The defendant did not, apparently, appeal against the judgement, but opted to return before this Court by application, in the Notice of Motion dated 15th February, 2005 and filed on 16th February, 2005. The application was brought under Orders L rule 1, XXIV rule 6(1) and XLIV rules 1 and 2 of the Civil Procedure Rules.
What are the specific prayers? That the order of the Court awarding interest on the sum of Kshs.1,080,000/= and Kshs.72,000/= respectively from the date of filing suit until payment in full be reviewed and substituted with an order for interest on the said sums from the date of judgement. That the order of the Court awarding interest on costs be reviewed and set aside. That the sum awarded as the cost of replacing the heifers assessed at Kshs.200,000/= be reviewed and substituted with the sum of Kshs.80,000/=. That the principal decretal sum herein be marked as partly adjusted by lawful agreement, by a sum of Kshs.100,000/= and further be marked as duly satisfied.
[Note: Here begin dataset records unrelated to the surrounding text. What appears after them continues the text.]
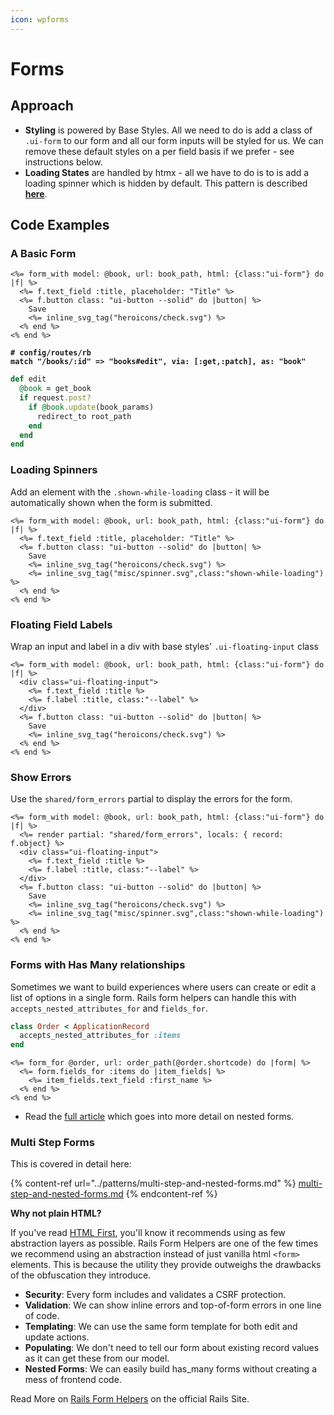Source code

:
 ```yaml
---
icon: wpforms
---
```


# Forms

## Approach

* **Styling** is powered by Base Styles. All we need to do is add a class of `.ui-form` to our form and all our form inputs will be styled for us. We can remove these default styles on a per field basis if we prefer - see instructions below.
* **Loading States** are handled by htmx - all we have to do is to is add a loading spinner which is hidden by default. This pattern is described [**here**](articles/htmx_indicators.md).

## Code Examples

### A Basic Form

```erb
<%= form_with model: @book, url: book_path, html: {class:"ui-form"} do |f| %>
  <%= f.text_field :title, placeholder: "Title" %>
  <%= f.button class: "ui-button --solid" do |button| %>
    Save  
    <%= inline_svg_tag("heroicons/check.svg") %>
  <% end %>
<% end %>
```

<pre class="language-ruby"><code class="lang-ruby"><strong># config/routes/rb
</strong><strong>match "/books/:id" => "books#edit", via: [:get,:patch], as: "book"
</strong></code></pre>

```ruby
def edit
  @book = get_book 
  if request.post?
    if @book.update(book_params)
      redirect_to root_path
    end
  end
end
```

### Loading Spinners

Add an element with the `.shown-while-loading` class - it will be automatically shown when the form is submitted.

```erb
<%= form_with model: @book, url: book_path, html: {class:"ui-form"} do |f| %>
  <%= f.text_field :title, placeholder: "Title" %>
  <%= f.button class: "ui-button --solid" do |button| %>
    Save  
    <%= inline_svg_tag("heroicons/check.svg") %>
    <%= inline_svg_tag("misc/spinner.svg",class:"shown-while-loading") %>
  <% end %>
<% end %>
```

### Floating Field Labels

Wrap an input and label in a div with base styles' `.ui-floating-input` class

```erb
<%= form_with model: @book, url: book_path, html: {class:"ui-form"} do |f| %>
  <div class="ui-floating-input">
    <%= f.text_field :title %>
    <%= f.label :title, class:"--label" %>
  </div>
  <%= f.button class: "ui-button --solid" do |button| %>
    Save  
    <%= inline_svg_tag("heroicons/check.svg") %>
  <% end %>
<% end %>
```

### Show Errors

Use the `shared/form_errors` partial to display the errors for the form.

```erb
<%= form_with model: @book, url: book_path, html: {class:"ui-form"} do |f| %>
  <%= render partial: "shared/form_errors", locals: { record: f.object} %>
  <div class="ui-floating-input">
    <%= f.text_field :title %>
    <%= f.label :title, class:"--label" %>
  </div>
  <%= f.button class: "ui-button --solid" do |button| %>
    Save  
    <%= inline_svg_tag("heroicons/check.svg") %>
    <%= inline_svg_tag("misc/spinner.svg",class:"shown-while-loading") %>
  <% end %>
<% end %>
```

### Forms with Has Many relationships

Sometimes we want to build experiences where users can create or edit a list of options in a single form. Rails form helpers can handle this with `accepts_nested_attributes_for` and `fields_for`.

```ruby
class Order < ApplicationRecord
  accepts_nested_attributes_for :items 
end
```

```erb
<%= form_for @order, url: order_path(@order.shortcode) do |form| %>
  <%= form.fields_for :items do |item_fields| %>
    <%= item_fields.text_field :first_name %> 
  <% end %>
<% end %>
```

* Read the [full article](../patterns/multi-step-and-nested-forms.md) which goes into more detail on nested forms.

### Multi Step Forms

This is covered in detail here:

{% content-ref url="../patterns/multi-step-and-nested-forms.md" %}
[multi-step-and-nested-forms.md](../patterns/multi-step-and-nested-forms.md)
{% endcontent-ref %}



**Why not plain HTML?**

If you've read [HTML First](https://html-first.com/), you'll know it recommends using as few abstraction layers as possible. Rails Form Helpers are one of the few times we recommend using an abstraction instead of just vanilla html `<form>` elements. This is because the utility they provide outweighs the drawbacks of the obfuscation they introduce.

* **Security**: Every form includes and validates a CSRF protection.
* **Validation**: We can show inline errors and top-of-form errors in one line of code.
* **Templating**: We can use the same form template for both edit and update actions.
* **Populating**: We don't need to tell our form about existing record values as it can get these from our model.
* **Nested Forms**: We can easily build has\_many forms without creating a mess of frontend code.

Read More on [Rails Form Helpers](https://guides.rubyonrails.org/form_helpers.html#working-with-basic-forms) on the official Rails Site.
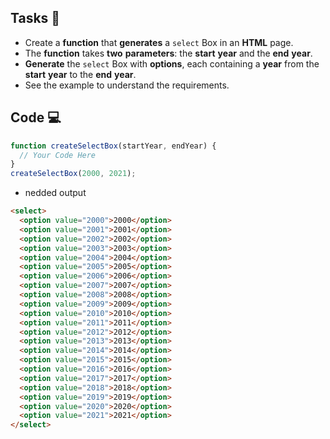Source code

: ## Tasks 🎯

- Create a **function** that **generates** a `select` Box in an **HTML** page.
- The **function** takes **two** **parameters**: the **start** **year** and the **end** **year**.
- **Generate** the `select` Box with **options**, each containing a **year** from the **start** **year** to the **end** **year**.
- See the example to understand the requirements.

## Code 💻

```js
function createSelectBox(startYear, endYear) {
  // Your Code Here
}
createSelectBox(2000, 2021);
```

- nedded output

```html
<select>
  <option value="2000">2000</option>
  <option value="2001">2001</option>
  <option value="2002">2002</option>
  <option value="2003">2003</option>
  <option value="2004">2004</option>
  <option value="2005">2005</option>
  <option value="2006">2006</option>
  <option value="2007">2007</option>
  <option value="2008">2008</option>
  <option value="2009">2009</option>
  <option value="2010">2010</option>
  <option value="2011">2011</option>
  <option value="2012">2012</option>
  <option value="2013">2013</option>
  <option value="2014">2014</option>
  <option value="2015">2015</option>
  <option value="2016">2016</option>
  <option value="2017">2017</option>
  <option value="2018">2018</option>
  <option value="2019">2019</option>
  <option value="2020">2020</option>
  <option value="2021">2021</option>
</select>

```
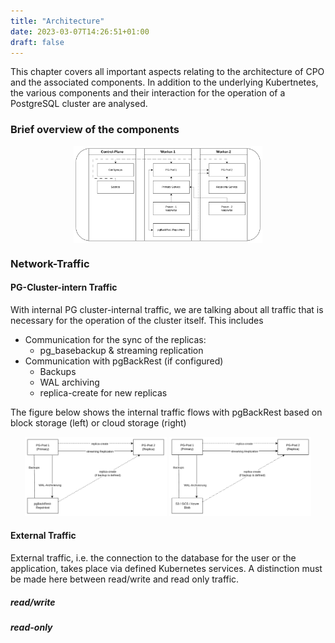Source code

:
 ```yaml
---
title: "Architecture"
date: 2023-03-07T14:26:51+01:00
draft: false
---
```

This chapter covers all important aspects relating to the architecture of CPO and the associated components. In addition to the underlying Kubertnetes, the various components and their interaction for the operation of a PostgreSQL cluster are analysed.

### Brief overview of the components
<div style="text-align:center">
    <img src="images/architecture_overview.png" alt="drawing" align="center" width="60%" />
</div>

### Network-Traffic


#### PG-Cluster-intern Traffic
With internal PG cluster-internal traffic, we are talking about all traffic that is necessary for the operation of the cluster itself. This includes 
- Communication for the sync of the replicas:
    - pg_basebackup & streaming replication
- Communication with pgBackRest (if configured)
    - Backups
    - WAL archiving
    - replica-create for new replicas

The figure below shows the internal traffic flows with pgBackRest based on block storage (left) or cloud storage (right)

 <div style="text-align:center">
    <img src="images/architecture_cluster_backup_pvc.png" alt="drawing" width="45%" />
    <img src="images/architecture_cluster_backup_cloud_storage.png" alt="drawing" width="45%" />

</div>   

#### External Traffic

External traffic, i.e. the connection to the database for the user or the application, takes place via defined Kubernetes services. A distinction must be made here between read/write and read only traffic.

##### read/write

##### read-only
And, that the defendant’s costs in this application be borne by the plaintiff.
On what grounds is the defendant’s application premised? Firstly, that the plaintiff has threatened execution of the decree herein, even though the principal decretal sum has been paid over to her. Secondly, that: “There is an error apparent on the face of the record, in that interest on general damages has been awarded from date of filing suit when it should have been awarded from date of judgement.” Thirdly, that the defendant who has paid the principal decretal sum was unable to immediately pay the costs ordered – as the plaintiff failed to tax her costs even when she was requested to do so. It is contended that the delay in filing the bill of costs is an abuse of Court process on the part of the plaintiff, as interest continues to accrue on an indeterminate sum. On this basis it is urged that the Court should review the order awarding interest on costs. It is also stated that the plaintiff had “lawfully agreed to partly adjust the decretal amount payable by reducing the said amount by a sum of Kshs.100,000/=.”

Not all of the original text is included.